__Activity__
From the entries below, copy every line where the string "href" appears.

__Extracted information__
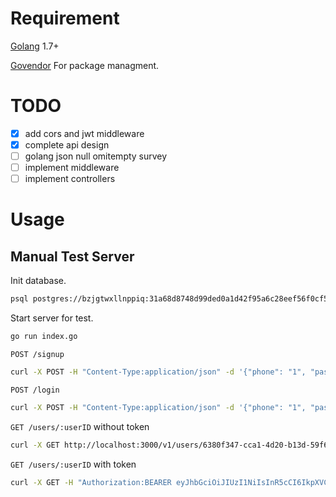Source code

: # Requirement 

[Golang](https://golang.org/) 1.7+

[Govendor](https://github.com/kardianos/govendor) For package managment.

# TODO

- [x] add cors and jwt middleware
- [x] complete api design
- [ ] golang json null omitempty survey
- [ ] implement middleware
- [ ] implement controllers

# Usage 

## Manual Test Server

Init database.

```sh
psql postgres://bzjgtwxllnppiq:31a68d8748d99ded0a1d42f95a6c28eef56f0cf5fd892250f1905f99bde7ce95@ec2-54-235-90-107.compute-1.amazonaws.com:5432/d5imq2f3o1cs7a -f ./scripts/initdb.sql
```

Start server for test.

```sh
go run index.go
```

`POST /signup`

```sh
curl -X POST -H "Content-Type:application/json" -d '{"phone": "1", "password": "1"}' http://localhost:3000/v1/signup -i
```

`POST /login`

```sh
curl -X POST -H "Content-Type:application/json" -d '{"phone": "1", "password": "1"}' http://localhost:3000/v1/login -i
```

`GET /users/:userID` without token

```sh
curl -X GET http://localhost:3000/v1/users/6380f347-cca1-4d20-b13d-59f632a0d28b -i
```

`GET /users/:userID` with token

```sh
curl -X GET -H "Authorization:BEARER eyJhbGciOiJIUzI1NiIsInR5cCI6IkpXVCJ9.eyJpZCI6IjYzODBmMzQ3LWNjYTEtNGQyMC1iMTNkLTU5ZjYzMmEwZDI4YiIsImV4cCI6MTQ5NDk1MzgwNCwiaXNzIjoic2Vjc3lzIn0.EAtH8gLCRea6feM_EeKzdYD9XkJ4dk64WLRkTDQeTXU" http://localhost:3000/v1/users/6380f347-cca1-4d20-b13d-59f632a0d28b -i
```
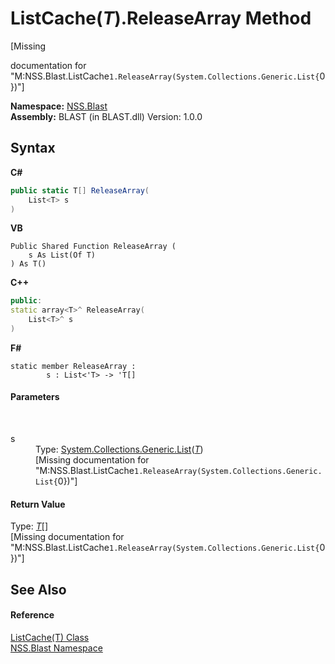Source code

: # ListCache(*T*).ReleaseArray Method 
 

\[Missing <summary> documentation for "M:NSS.Blast.ListCache`1.ReleaseArray(System.Collections.Generic.List{`0})"\]

**Namespace:**&nbsp;<a href="88b55311-4a89-0894-e27a-e157e443c7f7">NSS.Blast</a><br />**Assembly:**&nbsp;BLAST (in BLAST.dll) Version: 1.0.0

## Syntax

**C#**<br />
``` C#
public static T[] ReleaseArray(
	List<T> s
)
```

**VB**<br />
``` VB
Public Shared Function ReleaseArray ( 
	s As List(Of T)
) As T()
```

**C++**<br />
``` C++
public:
static array<T>^ ReleaseArray(
	List<T>^ s
)
```

**F#**<br />
``` F#
static member ReleaseArray : 
        s : List<'T> -> 'T[] 

```


#### Parameters
&nbsp;<dl><dt>s</dt><dd>Type: <a href="https://docs.microsoft.com/dotnet/api/system.collections.generic.list-1" target="_blank" rel="noopener noreferrer">System.Collections.Generic.List</a>(<a href="587c1a88-05a4-749f-ce27-544d4cef91e6">*T*</a>)<br />\[Missing <param name="s"/> documentation for "M:NSS.Blast.ListCache`1.ReleaseArray(System.Collections.Generic.List{`0})"\]</dd></dl>

#### Return Value
Type: <a href="587c1a88-05a4-749f-ce27-544d4cef91e6">*T*</a>[]<br />\[Missing <returns> documentation for "M:NSS.Blast.ListCache`1.ReleaseArray(System.Collections.Generic.List{`0})"\]

## See Also


#### Reference
<a href="587c1a88-05a4-749f-ce27-544d4cef91e6">ListCache(T) Class</a><br /><a href="88b55311-4a89-0894-e27a-e157e443c7f7">NSS.Blast Namespace</a><br />
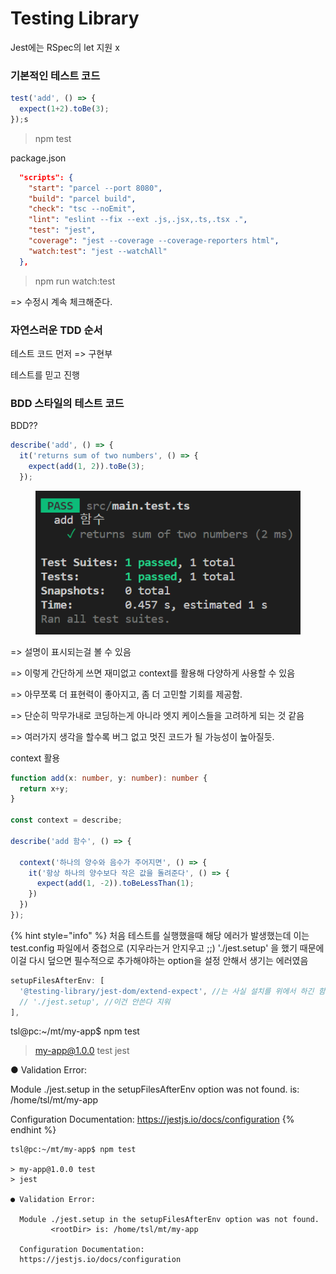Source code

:# Testing Library

Jest에는 RSpec의 let 지원 x

### 기본적인 테스트 코드

```javascript
test('add', () => {
  expect(1+2).toBe(3);
});s
```

> npm test

package.json

```json
  "scripts": {
    "start": "parcel --port 8080",
    "build": "parcel build",
    "check": "tsc --noEmit",
    "lint": "eslint --fix --ext .js,.jsx,.ts,.tsx .",
    "test": "jest",
    "coverage": "jest --coverage --coverage-reporters html",
    "watch:test": "jest --watchAll"
  },
```

> npm run watch:test

\=> 수정시 계속 체크해준다.

### 자연스러운 TDD 순서

테스트 코드 먼저 => 구현부&#x20;

테스트를 믿고 진행

### BDD 스타일의 테스트 코드

BDD??

```javascript
describe('add', () => {
  it('returns sum of two numbers', () => {
    expect(add(1, 2)).toBe(3);
  });
```

<figure><img src="../.gitbook/assets/image (2).png" alt=""><figcaption></figcaption></figure>

\=> 설명이 표시되는걸 볼 수 있음

\=> 이렇게 간단하게 쓰면 재미없고 context를 활용해 다양하게 사용할 수 있음

\=> 아무쪼록 더 표현력이 좋아지고, 좀 더 고민할 기회를 제공함.&#x20;

\=> 단순히 막무가내로 코딩하는게 아니라 엣지 케이스들을 고려하게 되는 것 같음

\=> 여러가지 생각을 할수록 버그 없고 멋진 코드가 될 가능성이 높아질듯.



context 활용

```typescript
function add(x: number, y: number): number {
  return x+y;
}

const context = describe;

describe('add 함수', () => {
  
  context('하나의 양수와 음수가 주어지면', () => {
    it('항상 하나의 양수보다 작은 값을 돌려준다', () => {
      expect(add(1, -2)).toBeLessThan(1);
    })
  })
});
```

{% hint style="info" %}
처음 테스트를  실행했을때 해당 에러가 발생했는데 이는 test.config 파일에서 중첩으로 (지우라는거 안지우고 ;;) './jest.setup' 을 했기 때문에 이걸 다시 덮으면 필수적으로 추가해야하는 option을 설정 안해서 생기는 에러였음

```javascript
setupFilesAfterEnv: [
  '@testing-library/jest-dom/extend-expect', //는 사실 설치를 위에서 하긴 함
  // './jest.setup', //이건 안쓴다 지워
],
```



tsl@pc:\~/mt/my-app$ npm test

> my-app@1.0.0 test jest

● Validation Error:

Module ./jest.setup in the setupFilesAfterEnv option was not found. is: /home/tsl/mt/my-app

Configuration Documentation: https://jestjs.io/docs/configuration
{% endhint %}

```
tsl@pc:~/mt/my-app$ npm test

> my-app@1.0.0 test
> jest

● Validation Error:

  Module ./jest.setup in the setupFilesAfterEnv option was not found.
         <rootDir> is: /home/tsl/mt/my-app

  Configuration Documentation:
  https://jestjs.io/docs/configuration
```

__Result__
**Namespace:**&nbsp;<a href="88b55311-4a89-0894-e27a-e157e443c7f7">NSS.Blast</a><br />**Assembly:**&nbsp;BLAST (in BLAST.dll) Version: 1.0.0
&nbsp;<dl><dt>s</dt><dd>Type: <a href="https://docs.microsoft.com/dotnet/api/system.collections.generic.list-1" target="_blank" rel="noopener noreferrer">System.Collections.Generic.List</a>(<a href="587c1a88-05a4-749f-ce27-544d4cef91e6">*T*</a>)<br />\[Missing <param name="s"/> documentation for "M:NSS.Blast.ListCache`1.ReleaseArray(System.Collections.Generic.List{`0})"\]</dd></dl>
Type: <a href="587c1a88-05a4-749f-ce27-544d4cef91e6">*T*</a>[]<br />\[Missing <returns> documentation for "M:NSS.Blast.ListCache`1.ReleaseArray(System.Collections.Generic.List{`0})"\]
<a href="587c1a88-05a4-749f-ce27-544d4cef91e6">ListCache(T) Class</a><br /><a href="88b55311-4a89-0894-e27a-e157e443c7f7">NSS.Blast Namespace</a><br />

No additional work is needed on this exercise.